Knowing how to tell the difference between ‘cats’ and ‘callipers’ is important, should you be approached by anyone promising to save you loads of cash on your next car service. While verbal short-cuts are an important way of communicating inside the motoring business, the jargon that escapes into the public domain can often be mind-boggling.
However, Mr Clutch Autocentres is determined to maintain a higher degree of consumer knowledge by avoiding the confusion that arises from knowing your fan belt, from your cambelt. As a result, it has formulated a ‘jargon-buster’ and some of the following terms are explained more clearly:
This refers to the Anti-Lock Braking System, which takes control of your brakes, when it senses that your wheels may lock-up and cause skidding. The ABS applies and releases the brakes rapidly, to help provide steering control under heavy braking. (mrclutch.com/brake-pads-discs-replacement)
Short for air-conditioning, it is a cabin comfort system that may also be a climate control type. It is recommended that a certified specialist services, recharges and maintains your vehicle’s air-con. (mrclutch.com/air-conditioning-recharge)
The brake calliper is the part of the brake that squeezes the brake disc, when you press down the foot pedal, slowing the rotation of the wheels.
The cambelt is a reinforced rubber belt that drives the moving parts inside the top of the engine. It can also be referred to as the timing belt and has specified replacement intervals, as it is important to have your cambelt replaced on schedule. If your car’s cambelt breaks, it can cause damage that might cost thousands of pounds to repair. (mrclutch.com/cambelts)
Catalytic converters, or ‘cats’, are fitted as part of the car’s exhaust and do a great job of reducing harmful emissions such as carbon monoxide, or nitrogen oxide, by turning them into less harmful gases, or water vapour. (mrclutch.com/exhausts)

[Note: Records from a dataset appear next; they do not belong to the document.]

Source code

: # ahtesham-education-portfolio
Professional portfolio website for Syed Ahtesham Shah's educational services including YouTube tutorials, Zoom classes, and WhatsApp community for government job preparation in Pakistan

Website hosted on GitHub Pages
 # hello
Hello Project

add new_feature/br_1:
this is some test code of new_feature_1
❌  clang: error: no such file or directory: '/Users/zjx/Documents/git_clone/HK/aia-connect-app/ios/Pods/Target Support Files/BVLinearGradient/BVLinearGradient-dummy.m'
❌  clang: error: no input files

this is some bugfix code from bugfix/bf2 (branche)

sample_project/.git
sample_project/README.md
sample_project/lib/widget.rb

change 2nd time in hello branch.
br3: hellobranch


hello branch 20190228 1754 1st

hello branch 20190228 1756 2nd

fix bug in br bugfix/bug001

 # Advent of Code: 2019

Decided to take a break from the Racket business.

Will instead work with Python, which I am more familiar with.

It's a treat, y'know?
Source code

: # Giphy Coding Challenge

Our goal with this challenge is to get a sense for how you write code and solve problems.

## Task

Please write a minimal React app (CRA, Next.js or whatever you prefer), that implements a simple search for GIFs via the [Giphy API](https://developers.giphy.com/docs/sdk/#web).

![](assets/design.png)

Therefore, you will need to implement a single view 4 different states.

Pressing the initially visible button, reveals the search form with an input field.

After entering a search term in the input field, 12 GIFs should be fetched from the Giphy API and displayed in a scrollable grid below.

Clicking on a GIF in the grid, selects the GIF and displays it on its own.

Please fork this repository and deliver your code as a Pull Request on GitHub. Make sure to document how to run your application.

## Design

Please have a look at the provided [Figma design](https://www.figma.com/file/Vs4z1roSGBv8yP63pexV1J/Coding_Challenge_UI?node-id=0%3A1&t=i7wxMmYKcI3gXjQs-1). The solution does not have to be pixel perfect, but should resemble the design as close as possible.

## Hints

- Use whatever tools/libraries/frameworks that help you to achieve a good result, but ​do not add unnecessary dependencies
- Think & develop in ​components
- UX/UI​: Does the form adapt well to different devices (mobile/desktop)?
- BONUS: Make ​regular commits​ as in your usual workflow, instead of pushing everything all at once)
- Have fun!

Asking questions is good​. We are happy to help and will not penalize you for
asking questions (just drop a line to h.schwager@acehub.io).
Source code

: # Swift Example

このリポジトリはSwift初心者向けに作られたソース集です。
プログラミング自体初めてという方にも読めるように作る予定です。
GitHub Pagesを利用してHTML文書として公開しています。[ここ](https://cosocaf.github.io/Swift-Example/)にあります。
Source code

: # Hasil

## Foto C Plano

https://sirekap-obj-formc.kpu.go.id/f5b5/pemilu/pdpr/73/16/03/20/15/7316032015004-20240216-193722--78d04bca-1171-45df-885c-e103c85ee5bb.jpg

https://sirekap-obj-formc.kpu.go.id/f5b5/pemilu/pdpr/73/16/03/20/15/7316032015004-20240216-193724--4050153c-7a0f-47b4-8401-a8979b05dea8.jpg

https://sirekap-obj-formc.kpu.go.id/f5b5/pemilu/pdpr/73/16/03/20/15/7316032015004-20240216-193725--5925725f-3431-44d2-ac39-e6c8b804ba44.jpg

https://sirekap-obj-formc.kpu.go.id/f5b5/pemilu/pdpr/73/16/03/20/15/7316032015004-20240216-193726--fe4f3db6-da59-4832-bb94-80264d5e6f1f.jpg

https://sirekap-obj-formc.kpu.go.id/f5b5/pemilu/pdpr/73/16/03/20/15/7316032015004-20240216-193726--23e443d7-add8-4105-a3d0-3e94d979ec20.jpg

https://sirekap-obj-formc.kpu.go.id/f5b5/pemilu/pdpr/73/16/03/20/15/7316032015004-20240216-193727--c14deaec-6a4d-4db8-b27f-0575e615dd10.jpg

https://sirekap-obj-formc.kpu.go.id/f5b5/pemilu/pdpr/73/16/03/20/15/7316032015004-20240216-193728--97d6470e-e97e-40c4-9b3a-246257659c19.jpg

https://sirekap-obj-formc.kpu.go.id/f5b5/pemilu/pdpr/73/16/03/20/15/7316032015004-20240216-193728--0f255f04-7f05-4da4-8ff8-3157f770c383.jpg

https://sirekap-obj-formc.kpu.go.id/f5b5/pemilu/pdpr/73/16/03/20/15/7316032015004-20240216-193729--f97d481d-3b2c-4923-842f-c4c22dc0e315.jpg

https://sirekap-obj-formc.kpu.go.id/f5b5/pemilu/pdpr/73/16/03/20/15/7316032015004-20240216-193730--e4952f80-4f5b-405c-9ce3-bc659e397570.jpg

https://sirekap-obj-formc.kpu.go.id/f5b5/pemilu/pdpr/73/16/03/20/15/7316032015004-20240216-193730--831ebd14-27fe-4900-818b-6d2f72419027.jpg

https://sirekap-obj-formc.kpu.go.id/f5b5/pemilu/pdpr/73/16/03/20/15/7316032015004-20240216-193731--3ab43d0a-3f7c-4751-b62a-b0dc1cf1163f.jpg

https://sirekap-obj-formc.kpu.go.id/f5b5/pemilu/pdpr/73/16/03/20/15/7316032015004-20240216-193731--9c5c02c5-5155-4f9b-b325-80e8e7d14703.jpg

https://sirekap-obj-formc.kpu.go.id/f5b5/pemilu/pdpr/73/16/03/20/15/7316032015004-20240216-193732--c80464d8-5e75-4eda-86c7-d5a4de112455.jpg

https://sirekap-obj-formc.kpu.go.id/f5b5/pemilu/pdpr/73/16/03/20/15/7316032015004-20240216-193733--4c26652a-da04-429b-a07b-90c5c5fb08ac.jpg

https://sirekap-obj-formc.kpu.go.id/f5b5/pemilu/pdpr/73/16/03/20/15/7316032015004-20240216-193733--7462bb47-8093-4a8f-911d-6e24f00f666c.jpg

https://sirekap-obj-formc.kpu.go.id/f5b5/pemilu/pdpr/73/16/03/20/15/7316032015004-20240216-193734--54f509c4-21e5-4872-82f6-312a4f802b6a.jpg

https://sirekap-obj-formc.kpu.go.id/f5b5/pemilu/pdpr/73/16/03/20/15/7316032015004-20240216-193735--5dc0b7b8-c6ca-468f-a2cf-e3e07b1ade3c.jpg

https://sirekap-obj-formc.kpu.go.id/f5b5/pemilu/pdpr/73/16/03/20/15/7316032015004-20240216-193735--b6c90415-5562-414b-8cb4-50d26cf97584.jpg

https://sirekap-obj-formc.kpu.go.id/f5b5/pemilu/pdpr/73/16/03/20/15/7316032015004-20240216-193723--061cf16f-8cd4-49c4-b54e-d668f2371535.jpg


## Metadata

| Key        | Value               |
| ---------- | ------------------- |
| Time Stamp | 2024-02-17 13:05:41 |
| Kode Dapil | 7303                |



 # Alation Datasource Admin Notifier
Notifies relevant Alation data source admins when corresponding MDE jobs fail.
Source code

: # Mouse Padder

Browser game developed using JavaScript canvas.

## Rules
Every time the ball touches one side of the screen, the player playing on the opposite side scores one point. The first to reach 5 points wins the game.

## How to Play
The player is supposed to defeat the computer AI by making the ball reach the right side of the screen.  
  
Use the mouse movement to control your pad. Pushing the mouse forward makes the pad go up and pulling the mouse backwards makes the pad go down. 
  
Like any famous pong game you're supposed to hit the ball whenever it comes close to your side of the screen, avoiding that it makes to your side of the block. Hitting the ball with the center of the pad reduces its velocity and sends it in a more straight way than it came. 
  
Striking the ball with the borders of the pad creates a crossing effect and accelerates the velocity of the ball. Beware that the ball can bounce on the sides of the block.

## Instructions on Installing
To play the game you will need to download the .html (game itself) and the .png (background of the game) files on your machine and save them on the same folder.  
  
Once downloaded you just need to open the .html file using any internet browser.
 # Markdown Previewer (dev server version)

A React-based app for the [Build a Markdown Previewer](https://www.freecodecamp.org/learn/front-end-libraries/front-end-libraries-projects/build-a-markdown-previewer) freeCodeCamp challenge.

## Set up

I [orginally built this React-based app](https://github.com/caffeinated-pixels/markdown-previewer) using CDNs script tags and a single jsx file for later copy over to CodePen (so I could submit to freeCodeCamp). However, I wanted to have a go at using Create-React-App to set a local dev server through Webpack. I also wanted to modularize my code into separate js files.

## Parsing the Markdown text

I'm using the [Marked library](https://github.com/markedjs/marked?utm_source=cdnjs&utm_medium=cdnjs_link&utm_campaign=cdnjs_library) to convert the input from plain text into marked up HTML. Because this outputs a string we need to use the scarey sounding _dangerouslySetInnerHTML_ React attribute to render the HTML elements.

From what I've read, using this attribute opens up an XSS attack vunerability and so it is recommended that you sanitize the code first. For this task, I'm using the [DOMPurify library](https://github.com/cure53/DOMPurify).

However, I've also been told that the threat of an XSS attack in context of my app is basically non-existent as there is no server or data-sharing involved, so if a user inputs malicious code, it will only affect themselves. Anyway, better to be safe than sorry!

Operated by the left-hand foot-pedal, the clutch assists the driver in making concise gearchanges and being able to pull away smoothly. As the pedal is depressed, it disengages the clutch. Using it incorrectly can cause wear that demands clutch replacement.(mrclutch.com/clutches)
These are the metal pipes running from the side of the engine to the back of the car that help to get rid of waste gases. Modern car exhausts also help silence the engine and neutralise some of its emissions with a catalytic converter. (mrclutch.com/exhausts)
The fan belt uses the engine to drive the circular fan behind most older cars’ radiators. Fan belts tend to stretch and sometimes even snap and fall off, so they may need adjustment, or replacement periodically. (mrclutch.com/car-servicing)
A car that has both a petrol, or diesel, engine and an electric motor, in conjunction with a battery-pack is a hybrid. The electric motor is used whenever possible with the regular engine to provide additional power and greater fuel economy, when needed.
Horsepower (bhp) is a unit used to measure an engine’s power output. If power drops off, your car may need a service. (mrclutch.com/car-servicing)
An immobiliser is a piece of electronic theft prevention equipment that is wired into your car’s engine and ignition system. When the immobiliser is active, you cannot start the engine, even with the key. Normally reliable, they can go wrong. (contact us for more advice, mrclutch.com)
A styling feature on many cars, it is often found as a raised lip on the bootlid. Otherwise, it is an aerodynamic device with the purpose of ‘spoiling’ unwanted air movement across the body of a vehicle in motion, thereby reducing turbulence, or drag, and enhancing fuel economy.
Torque is a measure of twisting force developed by an engine, usually expressed in pound feet (lbs ft) or newton metres (Nm), which effectively tells you how much pulling power an engine generates.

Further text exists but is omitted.